Okay, I know I'm a geek. I get paid for being a geek. I met my husband by being a geek. But I was thinking that I had a little card with a couple of post-it notes in my purse, with random blood pressures scribbled on it, and since last time I had gone into the office, the reading had been fine, I should assemble that so they could see the history of readings. And yes, I did type it and print it, but mainly because I type much faster than I write and that's just how I roll. All I'm saying is that I was prepared. I was really good at school, btw.

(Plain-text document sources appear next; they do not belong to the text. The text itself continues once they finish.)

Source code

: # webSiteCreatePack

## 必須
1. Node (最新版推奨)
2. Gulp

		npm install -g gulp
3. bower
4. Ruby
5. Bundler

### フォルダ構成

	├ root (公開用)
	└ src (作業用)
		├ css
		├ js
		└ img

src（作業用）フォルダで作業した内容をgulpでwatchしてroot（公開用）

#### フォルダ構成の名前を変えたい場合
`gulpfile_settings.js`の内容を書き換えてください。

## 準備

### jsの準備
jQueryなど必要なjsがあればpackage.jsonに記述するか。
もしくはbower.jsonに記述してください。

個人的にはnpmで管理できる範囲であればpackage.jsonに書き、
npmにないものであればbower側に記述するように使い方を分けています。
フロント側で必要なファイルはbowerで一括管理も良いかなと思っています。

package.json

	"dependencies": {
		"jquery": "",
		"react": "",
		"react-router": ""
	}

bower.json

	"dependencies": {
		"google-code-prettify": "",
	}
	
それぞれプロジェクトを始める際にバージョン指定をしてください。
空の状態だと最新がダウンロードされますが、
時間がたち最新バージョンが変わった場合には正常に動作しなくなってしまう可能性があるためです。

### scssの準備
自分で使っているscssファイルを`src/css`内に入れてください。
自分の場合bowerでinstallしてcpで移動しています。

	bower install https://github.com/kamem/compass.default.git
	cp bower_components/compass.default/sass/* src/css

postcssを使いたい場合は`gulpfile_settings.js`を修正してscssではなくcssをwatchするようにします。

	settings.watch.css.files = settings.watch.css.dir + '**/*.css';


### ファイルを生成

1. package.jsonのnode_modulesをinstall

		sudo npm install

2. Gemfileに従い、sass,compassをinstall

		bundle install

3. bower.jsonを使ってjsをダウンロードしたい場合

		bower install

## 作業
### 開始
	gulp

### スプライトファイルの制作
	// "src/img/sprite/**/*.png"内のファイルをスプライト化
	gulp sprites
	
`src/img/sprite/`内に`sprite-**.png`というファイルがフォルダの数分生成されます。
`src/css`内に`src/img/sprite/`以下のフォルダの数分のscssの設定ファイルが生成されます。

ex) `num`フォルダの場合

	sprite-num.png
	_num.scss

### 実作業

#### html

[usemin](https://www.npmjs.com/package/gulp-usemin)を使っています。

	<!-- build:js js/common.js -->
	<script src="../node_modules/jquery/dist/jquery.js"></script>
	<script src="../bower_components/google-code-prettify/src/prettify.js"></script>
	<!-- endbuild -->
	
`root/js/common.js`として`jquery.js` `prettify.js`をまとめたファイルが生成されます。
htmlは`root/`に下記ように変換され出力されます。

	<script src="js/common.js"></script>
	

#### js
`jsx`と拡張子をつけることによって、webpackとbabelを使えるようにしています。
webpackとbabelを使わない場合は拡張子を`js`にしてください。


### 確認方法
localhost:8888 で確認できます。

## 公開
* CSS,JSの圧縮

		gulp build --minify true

So, I get there, and the nurse leads me back to the exam room and takes my blood pressure. 128/72. That's very normal! Great. Of course, two hours earlier I had had it checked at work--to prepare myself for what it was going to be this afternoon, and because I told the lady that does the screenings that I would be there--at a monthly screening and it was higher. Still, I don't WANT it to be high so I can live with that. The nurse practitioner comes in, looks at my chart, takes my blood pressure again (120/70) and studies my homework for a few minutes before she wheels her stool over in front of me in that concerned medical professional way, and she gives me her professional opinion. "It looks like you have been very focused on your blood pressure. You have taken it several times. My advice is that you stop doing that."
*blink*
She goes on to tell me that variation is normal, etc etc etc, and that I shouldn't get excited about it as long as they weren't. She does not actually come right out and say it, but it is as clear as the nose on her face that she is thinking that my imagination has gotten the best of me. I was sort of at a loss for words, and tried to explain that I had that history typed up only because of the screenings done at work and the last one at their office and yesterday, and that I had previously decided that everything was okay, but that another doctor had insisted that I call the office and a doctor at HER clinic had requested that I come in. She just kind of looked at me until I gave up. She did go ahead and say that they'd keep an eye on it, give them a call if symptoms arose, etc, but she maintained that I should stop worrying about it and really, just stop having it checked in general.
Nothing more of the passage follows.